I’ve had a skim through the UE4 source & searched online for any clues as to what HTTP version UE4 uses but haven’t found any answers so far. I’m not particularly familiar with HTTP versions so there may be a way of checking this which I’m missing.
I’ve also tried not sending any payloads on connect, but the connection still closes immediately.
That would be super helpful! I can try to put together stripped down versions of the relevant parts of the client & server & some instructions, but it may take a little while tbh!
I looked into doing this myself but it’s quite a large endeavour!
If you can add headers to the initial websocket upgrade request, can you add flyio-debug: doit? We can probably find relevant logs internally if you do that.
Ok, I’ve put a minimal version of the server code on Glitch here as well as a minimal UE4 client here. If you are able to get that running (you’ll need git LFS, Visual Studio / XCode & UE4 version 4.25… though really don’t worry too much if getting the environment all set up takes too much effort, it can be a bit of a nightmare!)

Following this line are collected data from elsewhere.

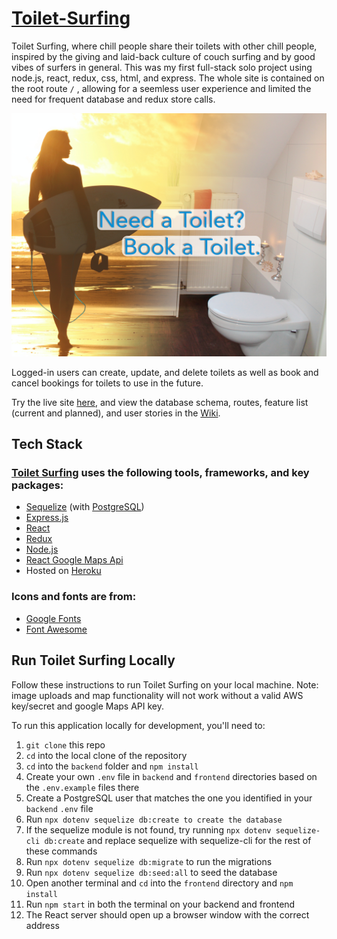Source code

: # [Toilet-Surfing](https://toiletsurfing.herokuapp.com/)

Toilet Surfing, where chill people share their toilets with other chill people, inspired by the giving and laid-back culture of couch surfing and by good vibes of surfers in general. This was my first full-stack solo project using node.js, react, redux, css, html, and express. The whole site is contained on the root route `/` , allowing for a seemless user experience and limited the need for frequent database and redux store calls.

![Welcome to Toilet Surfing](/frontend/public/pictures/toilet-surfer-preview.png)

Logged-in users can create, update, and delete toilets as well as book and cancel bookings for toilets to use in the future.

Try the live site [here](https://toiletsurfing.herokuapp.com/), and view the database schema, routes, feature list (current and planned), and user stories in the [Wiki](https://github.com/zduvall/Toilet-Surfing/wiki).

## Tech Stack
### [Toilet Surfing](https://toiletsurfing.herokuapp.com/) uses the following tools, frameworks, and key packages:

* [Sequelize](https://sequelize.org/) (with [PostgreSQL](https://www.postgresql.org/))
* [Express.js](https://expressjs.com/)
* [React](https://reactjs.org/)
* [Redux](https://react-redux.js.org/)
* [Node.js](https://nodejs.org/en/)
* [React Google Maps Api](https://react-google-maps-api-docs.netlify.app/)
* Hosted on [Heroku](https://dashboard.heroku.com/)

### Icons and fonts are from:
* [Google Fonts](https://fonts.google.com/)
* [Font Awesome](https://fontawesome.com/)

## Run Toilet Surfing Locally
Follow these instructions to run Toilet Surfing on your local machine. Note: image uploads and map functionality will not work without a valid AWS key/secret and google Maps API key.

To run this application locally for development, you'll need to:

1. `git clone` this repo
2. `cd` into the local clone of the repository
3. `cd` into the `backend` folder and `npm install`
4. Create your own `.env` file in `backend` and `frontend` directories based on the `.env.example` files there
5. Create a PostgreSQL user that matches the one you identified in your `backend` `.env` file
6. Run `npx dotenv sequelize db:create to create the database`
7. If the sequelize module is not found, try running `npx dotenv sequelize-cli db:create` and replace sequelize with sequelize-cli for the rest of these commands
8. Run `npx dotenv sequelize db:migrate` to run the migrations
9. Run `npx dotenv sequelize db:seed:all` to seed the database
10. Open another terminal and `cd` into the `frontend` directory and `npm install`
11. Run `npm start` in both the terminal on your backend and frontend
12. The React server should open up a browser window with the correct address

In the mean time, I’ll try adding that header so see if you can see anything in the logs at your end as well.
At some point I’ll try to get the minimal server code deployed to Fly as well though I’m still getting up to speed a little with how all this stuff works!

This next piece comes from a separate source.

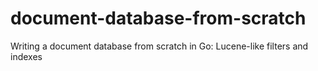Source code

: # document-database-from-scratch
Writing a document database from scratch in Go: Lucene-like filters and indexes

Added the header (I think?!). Just tried “connecting” a couple of times after recompiling, so hopefully something will show in the logs at your end?
I saw this in the Fly server logs but unsure if it’s relevant? I don’t recognise the /fuN3 url, this message only showed up once & doesn’t seem to show up in relation to my connection attempts from UE4…
error.message="HTTP host header / pseudoheader is missing" 2022-06-27T18:27:11Z proxy fra [error]error.code=3003 request.method="GET" request.url="/fuN3" request.id="01G6K6NRXV2C3HD1SJZ23JC2GV-fra" response.status=400
Also came across this link which I’m guessing is what you were referring to wrt to UE4 potentially using an “outdated HTTP version”? It may be trying to use the HTTP/1.1 Upgrade Mechanism which is “explicitly disallowed” by HTTP/2?
I see your app is returning a 101 response (which is good), then we upgrade the request and response and start copying back and forth. It just ends nearly instantaneously.
(This may be irrelevant, but it’s the closest I’ve got to finding a meaningful difference between how the connection is being made! It also strikes me as the sort of grey area where “maybe // is ok? Do the specs explicitly allow or disallow an extra /? Some clients might be fine, others might balk. Maybe a regex somewhere thinks it’s a comment?” sort of thing)
Only just had a chance to look into this again today. Seems like only / was being explicitly handled and suspect that on Glitch the // may have been automatically collapsed to / hence why it appeared to “just work”, so adding an additional explicit route fixed the issue!
Yeah, I had a little hunt through the UE4 source code the other day trying (and my own!) to work out where the extra slash was coming from but couldn’t find the code in question. Also have been trying to avoid needing to recompile the UE4 source code on this project since it’s quite a beast.